We question whether the CT chest should influence management and delay treatment if the abdominal CT is normal, as there is a significant false-positive rate of 10% for chest CT in our single institution series. The issue of false-positive CT chest is a serious one, as the delay between the initial CT and the subsequent follow-up CT in 6–12 weeks can be psychologically distressing for both patients and their families. For those cases that could be stage I, treatment cannot start until the lung abnormalities have been clearly defined as incidental or malignant, as the treatment regimens are so different. We found that for stage I disease, 100% of chest CT abnormalities were determined to be incidental on subsequent follow-up. There was one case with an anterior mediastinal mass which was correctly identified as a thymic mass and surgically removed. No abnormality was related to the diagnosis of seminoma.

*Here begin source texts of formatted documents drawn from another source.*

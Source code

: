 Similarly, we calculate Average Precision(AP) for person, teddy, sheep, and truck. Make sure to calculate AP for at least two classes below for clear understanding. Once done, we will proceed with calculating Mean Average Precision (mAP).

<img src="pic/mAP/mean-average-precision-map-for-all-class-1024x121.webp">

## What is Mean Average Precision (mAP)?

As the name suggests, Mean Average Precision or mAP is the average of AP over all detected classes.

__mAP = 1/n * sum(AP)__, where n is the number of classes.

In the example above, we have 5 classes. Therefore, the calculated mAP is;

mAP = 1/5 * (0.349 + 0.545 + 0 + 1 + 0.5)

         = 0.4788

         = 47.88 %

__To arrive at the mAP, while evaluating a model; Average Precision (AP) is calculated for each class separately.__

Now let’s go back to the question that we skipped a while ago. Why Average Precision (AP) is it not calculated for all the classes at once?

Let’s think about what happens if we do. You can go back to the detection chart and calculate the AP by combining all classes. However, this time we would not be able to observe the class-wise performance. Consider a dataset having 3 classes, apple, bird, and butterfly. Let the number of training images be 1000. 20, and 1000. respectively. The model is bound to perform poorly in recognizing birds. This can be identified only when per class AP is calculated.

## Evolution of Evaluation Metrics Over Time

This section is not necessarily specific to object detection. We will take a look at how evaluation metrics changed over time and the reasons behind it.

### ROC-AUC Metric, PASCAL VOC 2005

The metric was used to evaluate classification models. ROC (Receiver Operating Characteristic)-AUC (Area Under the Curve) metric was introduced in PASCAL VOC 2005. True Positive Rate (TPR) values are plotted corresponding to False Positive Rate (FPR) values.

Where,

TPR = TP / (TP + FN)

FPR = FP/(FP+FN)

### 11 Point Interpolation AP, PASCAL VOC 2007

We conclude that for patients with normal abdominal CT findings and thereby presumed low stage tumours, any abnormality in the chest CT should not necessarily influence management or delay treatment. Computed tomography chest has unacceptable false-positive rates and should not precipitate further additional invasive investigations. This would avoid delay in diagnosis and treatment caused by the unnecessary investigation of incidental lung nodules.